* WHAT YOU ARE ASKED TO DO *
If an entry holds a picture, drop the picture but restate the entry word for word.

* ENTRIES SUPPLIED *
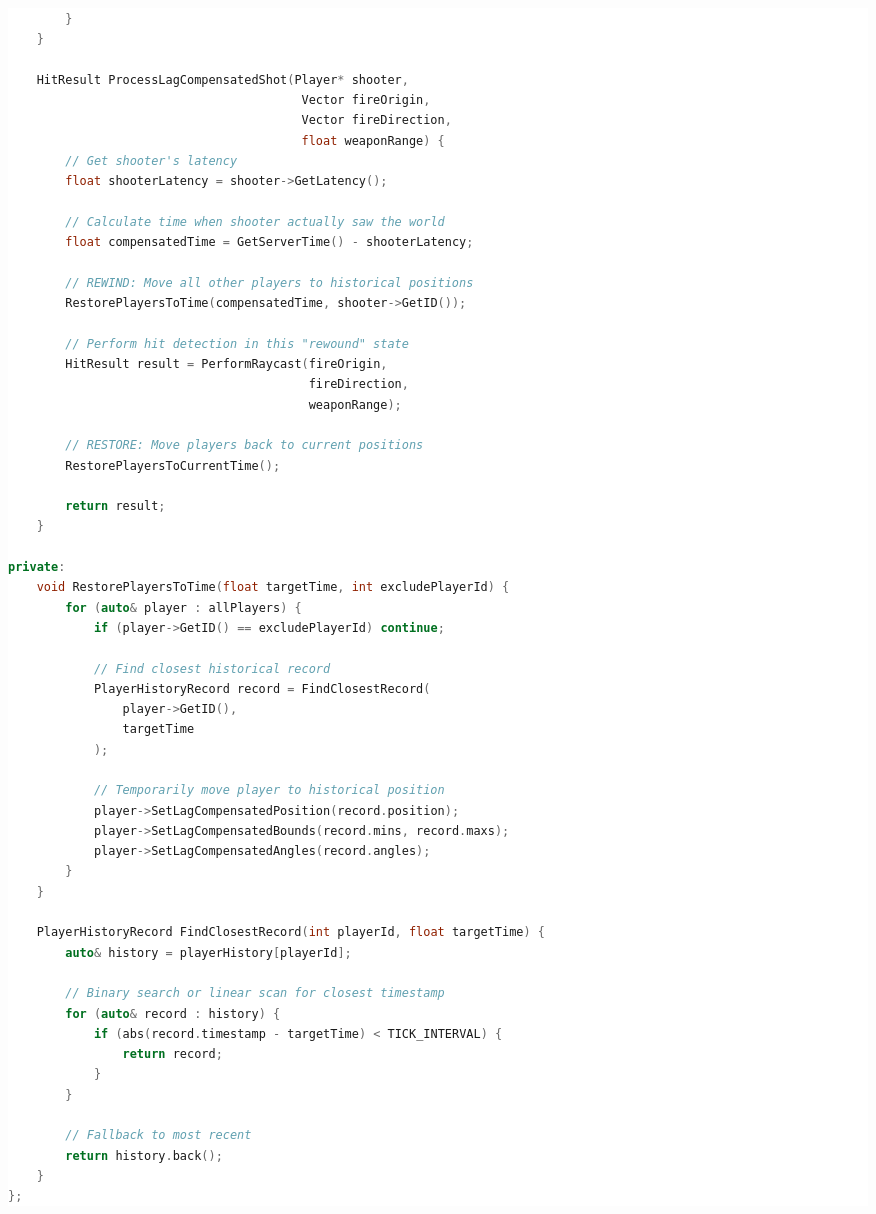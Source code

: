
 ```cpp
        }
    }
    
    HitResult ProcessLagCompensatedShot(Player* shooter, 
                                         Vector fireOrigin,
                                         Vector fireDirection,
                                         float weaponRange) {
        // Get shooter's latency
        float shooterLatency = shooter->GetLatency();
        
        // Calculate time when shooter actually saw the world
        float compensatedTime = GetServerTime() - shooterLatency;
        
        // REWIND: Move all other players to historical positions
        RestorePlayersToTime(compensatedTime, shooter->GetID());
        
        // Perform hit detection in this "rewound" state
        HitResult result = PerformRaycast(fireOrigin, 
                                          fireDirection, 
                                          weaponRange);
        
        // RESTORE: Move players back to current positions
        RestorePlayersToCurrentTime();
        
        return result;
    }
    
private:
    void RestorePlayersToTime(float targetTime, int excludePlayerId) {
        for (auto& player : allPlayers) {
            if (player->GetID() == excludePlayerId) continue;
            
            // Find closest historical record
            PlayerHistoryRecord record = FindClosestRecord(
                player->GetID(), 
                targetTime
            );
            
            // Temporarily move player to historical position
            player->SetLagCompensatedPosition(record.position);
            player->SetLagCompensatedBounds(record.mins, record.maxs);
            player->SetLagCompensatedAngles(record.angles);
        }
    }
    
    PlayerHistoryRecord FindClosestRecord(int playerId, float targetTime) {
        auto& history = playerHistory[playerId];
        
        // Binary search or linear scan for closest timestamp
        for (auto& record : history) {
            if (abs(record.timestamp - targetTime) < TICK_INTERVAL) {
                return record;
            }
        }
        
        // Fallback to most recent
        return history.back();
    }
};
```
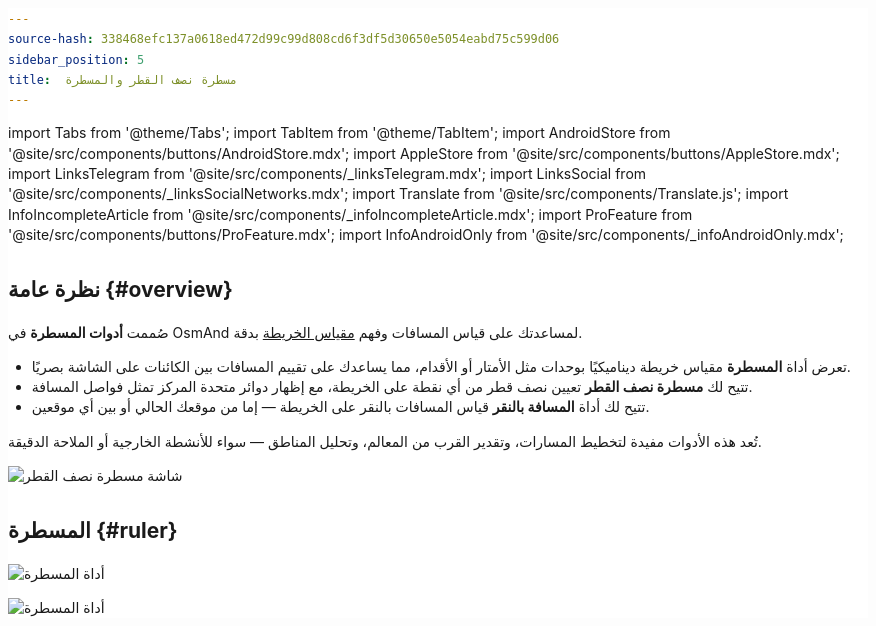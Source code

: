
 ```yaml
---
source-hash: 338468efc137a0618ed472d99c99d808cd6f3df5d30650e5054eabd75c599d06
sidebar_position: 5
title:  مسطرة نصف القطر والمسطرة
---
```

import Tabs from '@theme/Tabs';
import TabItem from '@theme/TabItem';
import AndroidStore from '@site/src/components/buttons/AndroidStore.mdx';
import AppleStore from '@site/src/components/buttons/AppleStore.mdx';
import LinksTelegram from '@site/src/components/_linksTelegram.mdx';
import LinksSocial from '@site/src/components/_linksSocialNetworks.mdx';
import Translate from '@site/src/components/Translate.js';
import InfoIncompleteArticle from '@site/src/components/_infoIncompleteArticle.mdx';
import ProFeature from '@site/src/components/buttons/ProFeature.mdx';
import InfoAndroidOnly from '@site/src/components/_infoAndroidOnly.mdx';




## نظرة عامة {#overview}

صُممت **أدوات المسطرة** في OsmAnd لمساعدتك على قياس المسافات وفهم [مقياس الخريطة](https://en.wikipedia.org/wiki/Scale_(map)) بدقة.

- تعرض أداة **المسطرة** مقياس خريطة ديناميكيًا بوحدات مثل الأمتار أو الأقدام، مما يساعدك على تقييم المسافات بين الكائنات على الشاشة بصريًا.
- تتيح لك **مسطرة نصف القطر** تعيين نصف قطر من أي نقطة على الخريطة، مع إظهار دوائر متحدة المركز تمثل فواصل المسافة.
- تتيح لك أداة **المسافة بالنقر** قياس المسافات بالنقر على الخريطة — إما من موقعك الحالي أو بين أي موقعين.

تُعد هذه الأدوات مفيدة لتخطيط المسارات، وتقدير القرب من المعالم، وتحليل المناطق — سواء للأنشطة الخارجية أو الملاحة الدقيقة.

![شاشة مسطرة نصف القطر](@site/static/img/widgets/radius_ruler_screen.png)


## المسطرة {#ruler}

<Tabs groupId="operating-systems" queryString="current-os">

<TabItem value="android" label="أندرويد">

![أداة المسطرة](@site/static/img/widgets/ruler_tool_map_andr.png)

</TabItem>

<TabItem value="ios" label="iOS">

![أداة المسطرة](@site/static/img/widgets/ruler_tool_map_ios.png)

</TabItem>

* RESPONSE TO THIS EXERCISE *
Source code

:
 ```cpp
        }
    }
    
    HitResult ProcessLagCompensatedShot(Player* shooter, 
                                         Vector fireOrigin,
                                         Vector fireDirection,
                                         float weaponRange) {
        // Get shooter's latency
        float shooterLatency = shooter->GetLatency();
        
        // Calculate time when shooter actually saw the world
        float compensatedTime = GetServerTime() - shooterLatency;
        
        // REWIND: Move all other players to historical positions
        RestorePlayersToTime(compensatedTime, shooter->GetID());
        
        // Perform hit detection in this "rewound" state
        HitResult result = PerformRaycast(fireOrigin, 
                                          fireDirection, 
                                          weaponRange);
        
        // RESTORE: Move players back to current positions
        RestorePlayersToCurrentTime();
        
        return result;
    }
    
private:
    void RestorePlayersToTime(float targetTime, int excludePlayerId) {
        for (auto& player : allPlayers) {
            if (player->GetID() == excludePlayerId) continue;
            
            // Find closest historical record
            PlayerHistoryRecord record = FindClosestRecord(
                player->GetID(), 
                targetTime
            );
            
            // Temporarily move player to historical position
            player->SetLagCompensatedPosition(record.position);
            player->SetLagCompensatedBounds(record.mins, record.maxs);
            player->SetLagCompensatedAngles(record.angles);
        }
    }
    
    PlayerHistoryRecord FindClosestRecord(int playerId, float targetTime) {
        auto& history = playerHistory[playerId];
        
        // Binary search or linear scan for closest timestamp
        for (auto& record : history) {
            if (abs(record.timestamp - targetTime) < TICK_INTERVAL) {
                return record;
            }
        }
        
        // Fallback to most recent
        return history.back();
    }
};
```
Source code

:
 ```yaml
---
source-hash: 338468efc137a0618ed472d99c99d808cd6f3df5d30650e5054eabd75c599d06
sidebar_position: 5
title:  مسطرة نصف القطر والمسطرة
---
```

import Tabs from '@theme/Tabs';
import TabItem from '@theme/TabItem';
import AndroidStore from '@site/src/components/buttons/AndroidStore.mdx';
import AppleStore from '@site/src/components/buttons/AppleStore.mdx';
import LinksTelegram from '@site/src/components/_linksTelegram.mdx';
import LinksSocial from '@site/src/components/_linksSocialNetworks.mdx';
import Translate from '@site/src/components/Translate.js';
import InfoIncompleteArticle from '@site/src/components/_infoIncompleteArticle.mdx';
import ProFeature from '@site/src/components/buttons/ProFeature.mdx';
import InfoAndroidOnly from '@site/src/components/_infoAndroidOnly.mdx';




## نظرة عامة {#overview}

صُممت **أدوات المسطرة** في OsmAnd لمساعدتك على قياس المسافات وفهم [مقياس الخريطة](https://en.wikipedia.org/wiki/Scale_(map)) بدقة.

- تعرض أداة **المسطرة** مقياس خريطة ديناميكيًا بوحدات مثل الأمتار أو الأقدام، مما يساعدك على تقييم المسافات بين الكائنات على الشاشة بصريًا.
- تتيح لك **مسطرة نصف القطر** تعيين نصف قطر من أي نقطة على الخريطة، مع إظهار دوائر متحدة المركز تمثل فواصل المسافة.
- تتيح لك أداة **المسافة بالنقر** قياس المسافات بالنقر على الخريطة — إما من موقعك الحالي أو بين أي موقعين.

تُعد هذه الأدوات مفيدة لتخطيط المسارات، وتقدير القرب من المعالم، وتحليل المناطق — سواء للأنشطة الخارجية أو الملاحة الدقيقة.

![شاشة مسطرة نصف القطر](@site/static/img/widgets/radius_ruler_screen.png)


## المسطرة {#ruler}

<Tabs groupId="operating-systems" queryString="current-os">

<TabItem value="android" label="أندرويد">

![أداة المسطرة](@site/static/img/widgets/ruler_tool_map_andr.png)

</TabItem>

<TabItem value="ios" label="iOS">

![أداة المسطرة](@site/static/img/widgets/ruler_tool_map_ios.png)

</TabItem>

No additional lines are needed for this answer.